§ **Task to carry out**
Line count for "DevQuotes": give how many lines in the data below contain it, with no other words.

# # # #

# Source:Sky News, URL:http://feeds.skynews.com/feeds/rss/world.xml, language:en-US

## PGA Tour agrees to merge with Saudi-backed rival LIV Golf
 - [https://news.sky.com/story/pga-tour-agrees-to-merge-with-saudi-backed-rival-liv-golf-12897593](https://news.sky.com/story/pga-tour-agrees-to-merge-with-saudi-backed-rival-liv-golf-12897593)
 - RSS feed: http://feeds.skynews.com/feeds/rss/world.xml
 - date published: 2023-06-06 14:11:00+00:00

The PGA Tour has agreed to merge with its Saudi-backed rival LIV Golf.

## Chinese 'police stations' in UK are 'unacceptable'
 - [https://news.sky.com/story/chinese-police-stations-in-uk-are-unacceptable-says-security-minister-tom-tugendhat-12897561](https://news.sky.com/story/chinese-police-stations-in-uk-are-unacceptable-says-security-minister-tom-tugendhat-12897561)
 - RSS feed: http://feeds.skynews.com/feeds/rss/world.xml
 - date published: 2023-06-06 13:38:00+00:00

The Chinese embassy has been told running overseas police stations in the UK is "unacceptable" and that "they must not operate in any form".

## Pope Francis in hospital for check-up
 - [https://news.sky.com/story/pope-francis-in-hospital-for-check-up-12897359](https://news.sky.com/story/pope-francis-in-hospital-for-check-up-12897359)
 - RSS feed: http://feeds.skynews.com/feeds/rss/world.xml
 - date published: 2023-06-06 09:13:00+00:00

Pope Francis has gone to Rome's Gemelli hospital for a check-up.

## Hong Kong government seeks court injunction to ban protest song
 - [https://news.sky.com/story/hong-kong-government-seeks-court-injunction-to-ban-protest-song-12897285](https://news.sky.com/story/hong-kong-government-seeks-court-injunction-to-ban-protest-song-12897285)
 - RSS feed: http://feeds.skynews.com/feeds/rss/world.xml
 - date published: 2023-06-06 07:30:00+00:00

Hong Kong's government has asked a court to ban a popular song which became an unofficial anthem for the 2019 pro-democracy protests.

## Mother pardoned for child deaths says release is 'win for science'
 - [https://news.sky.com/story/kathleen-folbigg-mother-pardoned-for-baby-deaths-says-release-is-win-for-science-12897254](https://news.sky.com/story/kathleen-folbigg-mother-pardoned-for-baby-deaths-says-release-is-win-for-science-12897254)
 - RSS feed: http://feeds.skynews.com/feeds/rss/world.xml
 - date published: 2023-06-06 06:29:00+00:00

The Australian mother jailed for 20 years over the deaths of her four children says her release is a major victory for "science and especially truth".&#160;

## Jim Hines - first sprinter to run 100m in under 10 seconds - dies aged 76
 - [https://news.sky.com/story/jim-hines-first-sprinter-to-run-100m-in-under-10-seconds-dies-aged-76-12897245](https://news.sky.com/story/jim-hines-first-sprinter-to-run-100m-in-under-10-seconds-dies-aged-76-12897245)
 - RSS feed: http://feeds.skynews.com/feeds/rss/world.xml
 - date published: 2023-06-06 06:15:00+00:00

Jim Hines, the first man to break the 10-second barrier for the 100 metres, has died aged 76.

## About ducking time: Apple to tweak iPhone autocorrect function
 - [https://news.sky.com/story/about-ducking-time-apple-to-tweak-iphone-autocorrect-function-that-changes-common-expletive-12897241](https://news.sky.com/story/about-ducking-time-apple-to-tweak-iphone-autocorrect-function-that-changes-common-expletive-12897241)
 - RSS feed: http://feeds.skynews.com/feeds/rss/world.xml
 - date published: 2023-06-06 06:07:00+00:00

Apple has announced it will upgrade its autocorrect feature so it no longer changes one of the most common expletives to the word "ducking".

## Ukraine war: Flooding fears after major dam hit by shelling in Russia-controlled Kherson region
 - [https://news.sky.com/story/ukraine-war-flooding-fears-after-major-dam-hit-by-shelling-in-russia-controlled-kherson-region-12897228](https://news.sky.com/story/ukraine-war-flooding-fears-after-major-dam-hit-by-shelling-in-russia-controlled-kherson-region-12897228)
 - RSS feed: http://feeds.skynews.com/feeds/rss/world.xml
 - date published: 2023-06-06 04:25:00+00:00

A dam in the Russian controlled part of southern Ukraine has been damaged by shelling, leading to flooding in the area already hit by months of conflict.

# # # #

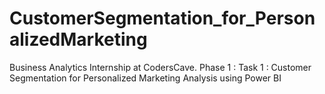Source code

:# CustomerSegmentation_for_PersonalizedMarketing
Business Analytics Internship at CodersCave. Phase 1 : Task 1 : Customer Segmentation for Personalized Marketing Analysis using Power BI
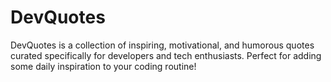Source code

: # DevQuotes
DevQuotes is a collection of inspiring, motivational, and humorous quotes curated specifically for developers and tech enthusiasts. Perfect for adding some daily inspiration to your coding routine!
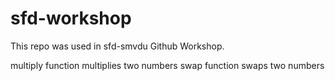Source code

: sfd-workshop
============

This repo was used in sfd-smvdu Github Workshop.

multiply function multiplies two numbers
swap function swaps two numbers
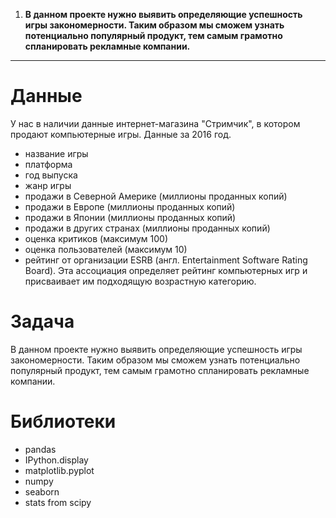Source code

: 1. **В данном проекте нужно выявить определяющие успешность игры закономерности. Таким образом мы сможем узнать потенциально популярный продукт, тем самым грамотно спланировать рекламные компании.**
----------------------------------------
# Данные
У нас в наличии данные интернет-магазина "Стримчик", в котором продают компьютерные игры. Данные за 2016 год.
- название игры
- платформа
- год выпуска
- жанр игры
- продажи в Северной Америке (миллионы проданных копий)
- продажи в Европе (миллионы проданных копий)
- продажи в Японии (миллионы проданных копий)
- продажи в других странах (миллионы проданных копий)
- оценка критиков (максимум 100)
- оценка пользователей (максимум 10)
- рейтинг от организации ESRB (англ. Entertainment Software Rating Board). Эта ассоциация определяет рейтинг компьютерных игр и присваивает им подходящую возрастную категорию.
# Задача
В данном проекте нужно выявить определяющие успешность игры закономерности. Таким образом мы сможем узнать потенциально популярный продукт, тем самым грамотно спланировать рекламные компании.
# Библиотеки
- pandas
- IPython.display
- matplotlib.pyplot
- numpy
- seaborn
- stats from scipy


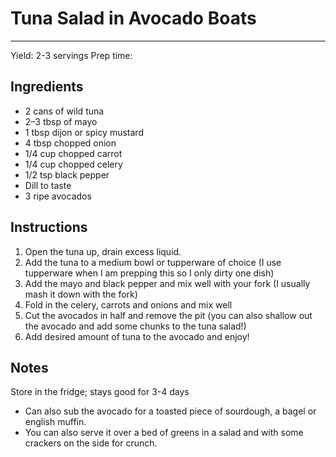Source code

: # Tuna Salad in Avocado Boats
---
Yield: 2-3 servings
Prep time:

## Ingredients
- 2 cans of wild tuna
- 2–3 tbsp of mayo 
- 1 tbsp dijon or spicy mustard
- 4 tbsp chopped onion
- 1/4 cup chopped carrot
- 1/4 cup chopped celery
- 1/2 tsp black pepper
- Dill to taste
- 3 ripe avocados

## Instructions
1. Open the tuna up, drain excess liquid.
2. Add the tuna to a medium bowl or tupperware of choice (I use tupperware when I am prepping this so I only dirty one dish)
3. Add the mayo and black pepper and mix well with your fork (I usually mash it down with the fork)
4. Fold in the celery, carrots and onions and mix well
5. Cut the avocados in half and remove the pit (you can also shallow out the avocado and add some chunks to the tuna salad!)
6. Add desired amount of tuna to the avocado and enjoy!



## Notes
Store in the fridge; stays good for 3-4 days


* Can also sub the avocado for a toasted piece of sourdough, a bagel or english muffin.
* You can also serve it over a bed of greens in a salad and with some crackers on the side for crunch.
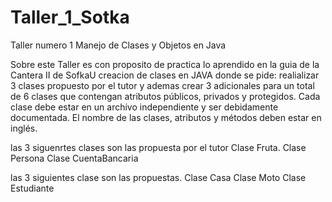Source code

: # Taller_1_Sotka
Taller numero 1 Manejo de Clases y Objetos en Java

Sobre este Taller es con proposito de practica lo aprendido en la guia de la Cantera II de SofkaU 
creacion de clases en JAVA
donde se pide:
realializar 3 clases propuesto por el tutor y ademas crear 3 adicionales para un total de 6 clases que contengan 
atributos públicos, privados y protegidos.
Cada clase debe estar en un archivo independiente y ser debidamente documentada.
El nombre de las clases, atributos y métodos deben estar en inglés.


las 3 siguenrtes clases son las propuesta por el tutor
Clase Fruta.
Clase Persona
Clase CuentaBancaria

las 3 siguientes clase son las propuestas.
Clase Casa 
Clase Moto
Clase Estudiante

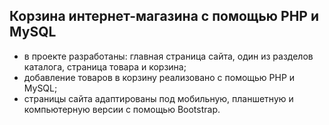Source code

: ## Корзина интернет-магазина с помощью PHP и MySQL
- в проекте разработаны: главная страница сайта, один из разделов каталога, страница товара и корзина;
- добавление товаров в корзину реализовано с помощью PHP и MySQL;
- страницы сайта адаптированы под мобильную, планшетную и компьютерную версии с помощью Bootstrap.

# # # #

§ **Answer space**
2